(Collected data)
· · · · ·
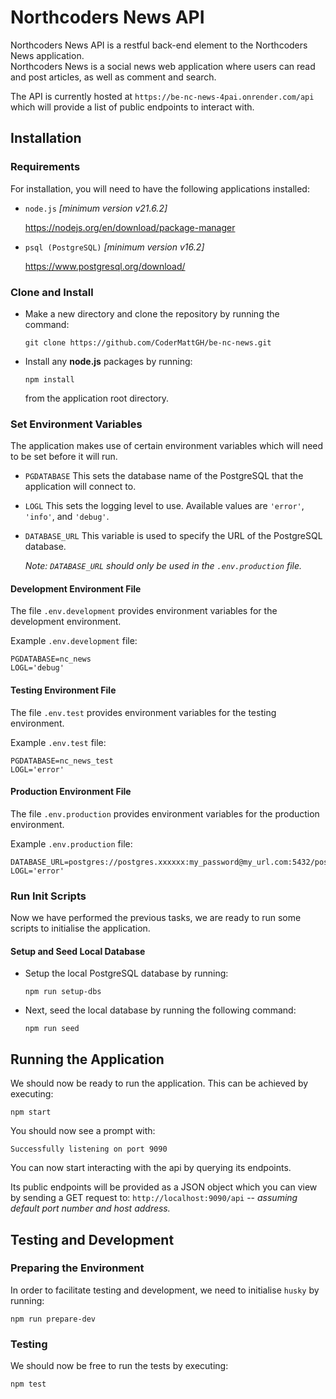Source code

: # Northcoders News API

Northcoders News API is a restful back-end element to the Northcoders News application.  
Northcoders News is a social news web application where users can read and post 
articles, as well as comment and search.

The API is currently hosted at `https://be-nc-news-4pai.onrender.com/api` which
will provide a list of public endpoints to interact with.

## Installation

### Requirements

For installation, you will need to have the following applications installed:

* `node.js` <i>[minimum version v21.6.2]</i>

  https://nodejs.org/en/download/package-manager

* `psql (PostgreSQL)` <i>[minimum version v16.2]</i>

  https://www.postgresql.org/download/

### Clone and Install

* Make a new directory and clone the repository by running the command:
  
  `git clone https://github.com/CoderMattGH/be-nc-news.git`

* Install any <b>node.js</b> packages by running:
  
  `npm install`

  from the application root directory.

### Set Environment Variables

The application makes use of certain environment variables which will need to
be set before it will run.

* `PGDATABASE` This sets the database name of the PostgreSQL that the application
will connect to.

* `LOGL` This sets the logging level to use.  Available values are `'error'`, 
`'info'`, and `'debug'`.

* `DATABASE_URL` This variable is used to specify the URL of the PostgreSQL database. 
  
  <i>Note: `DATABASE_URL` should only be used in the `.env.production` file.</i>

#### Development Environment File

The file `.env.development` provides environment variables for the development environment.  

Example `.env.development` file:

```
PGDATABASE=nc_news
LOGL='debug'
```

#### Testing Environment File

The file `.env.test` provides environment variables for the testing environment.  

Example `.env.test` file:

```
PGDATABASE=nc_news_test
LOGL='error'
```

#### Production Environment File

The file `.env.production` provides environment variables for the production environment.  

Example `.env.production` file:

```
DATABASE_URL=postgres://postgres.xxxxxx:my_password@my_url.com:5432/postgres
LOGL='error'
```

### Run Init Scripts

Now we have performed the previous tasks, we are ready to run some scripts to
initialise the application.

#### Setup and Seed Local Database

* Setup the local PostgreSQL database by running:
   
  `npm run setup-dbs`

* Next, seed the local database by running the following command:

  `npm run seed`

## Running the Application

We should now be ready to run the application.  This can be achieved by executing:

 `npm start`

 You should now see a prompt with:

 ```
 Successfully listening on port 9090
 ```

 You can now start interacting with the api by querying its endpoints.

 Its public endpoints will be provided as a JSON object which you can view by sending 
a GET request to: `http://localhost:9090/api` -- <i>assuming default port number and host address.</i>

## Testing and Development

### Preparing the Environment

In order to facilitate testing and development, we need to initialise `husky` by running: 
  
  `npm run prepare-dev`

### Testing

We should now be free to run the tests by executing:
  
`npm test`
· · · · ·
**Task details:**
Within the records above, count each line holding "directory". Write down only the number.

**Reply to the exercise:**
2